= What is needed =
Take every line containing "colour" from the material and copy it.

= Records shown =
*** Block opens ***
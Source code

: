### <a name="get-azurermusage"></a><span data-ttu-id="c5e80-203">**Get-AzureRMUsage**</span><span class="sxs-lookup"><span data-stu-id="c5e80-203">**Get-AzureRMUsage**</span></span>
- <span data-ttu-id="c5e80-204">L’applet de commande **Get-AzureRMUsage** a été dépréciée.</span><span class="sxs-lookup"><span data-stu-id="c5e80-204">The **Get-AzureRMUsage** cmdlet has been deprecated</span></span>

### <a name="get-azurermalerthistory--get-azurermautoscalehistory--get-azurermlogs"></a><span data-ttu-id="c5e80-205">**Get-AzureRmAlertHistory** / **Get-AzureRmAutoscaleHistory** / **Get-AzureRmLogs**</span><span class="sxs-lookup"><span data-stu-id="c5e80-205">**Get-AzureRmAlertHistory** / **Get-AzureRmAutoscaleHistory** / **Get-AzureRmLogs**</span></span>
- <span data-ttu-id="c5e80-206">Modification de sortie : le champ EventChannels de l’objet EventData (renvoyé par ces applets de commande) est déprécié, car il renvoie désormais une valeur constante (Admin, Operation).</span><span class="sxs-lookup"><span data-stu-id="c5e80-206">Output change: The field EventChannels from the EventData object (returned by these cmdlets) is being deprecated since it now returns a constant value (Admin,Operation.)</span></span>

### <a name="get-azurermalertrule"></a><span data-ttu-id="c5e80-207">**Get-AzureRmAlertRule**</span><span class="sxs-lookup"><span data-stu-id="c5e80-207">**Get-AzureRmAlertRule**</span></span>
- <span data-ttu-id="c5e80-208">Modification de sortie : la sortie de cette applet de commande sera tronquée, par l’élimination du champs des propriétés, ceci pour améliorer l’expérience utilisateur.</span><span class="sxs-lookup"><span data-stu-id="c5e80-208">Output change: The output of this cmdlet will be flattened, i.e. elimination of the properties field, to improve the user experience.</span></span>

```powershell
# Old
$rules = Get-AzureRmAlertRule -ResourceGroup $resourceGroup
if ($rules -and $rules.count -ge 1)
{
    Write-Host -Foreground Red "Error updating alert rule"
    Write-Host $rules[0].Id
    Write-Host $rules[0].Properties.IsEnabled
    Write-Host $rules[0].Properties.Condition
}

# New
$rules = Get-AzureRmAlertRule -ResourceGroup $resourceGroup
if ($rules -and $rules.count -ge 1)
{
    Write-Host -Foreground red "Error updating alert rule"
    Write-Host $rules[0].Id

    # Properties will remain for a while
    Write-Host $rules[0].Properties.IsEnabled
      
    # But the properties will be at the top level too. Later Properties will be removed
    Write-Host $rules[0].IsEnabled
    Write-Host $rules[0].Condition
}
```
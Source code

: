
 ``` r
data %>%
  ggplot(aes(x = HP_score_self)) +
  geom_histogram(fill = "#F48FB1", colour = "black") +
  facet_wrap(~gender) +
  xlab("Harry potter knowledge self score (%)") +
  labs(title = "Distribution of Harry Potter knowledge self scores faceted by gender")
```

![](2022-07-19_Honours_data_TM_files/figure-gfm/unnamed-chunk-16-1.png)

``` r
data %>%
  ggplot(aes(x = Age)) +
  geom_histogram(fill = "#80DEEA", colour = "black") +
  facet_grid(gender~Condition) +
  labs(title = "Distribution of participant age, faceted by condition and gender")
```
*** Block closes ***
= Exercise result =
  geom_histogram(fill = "#F48FB1", colour = "black") +
  geom_histogram(fill = "#80DEEA", colour = "black") +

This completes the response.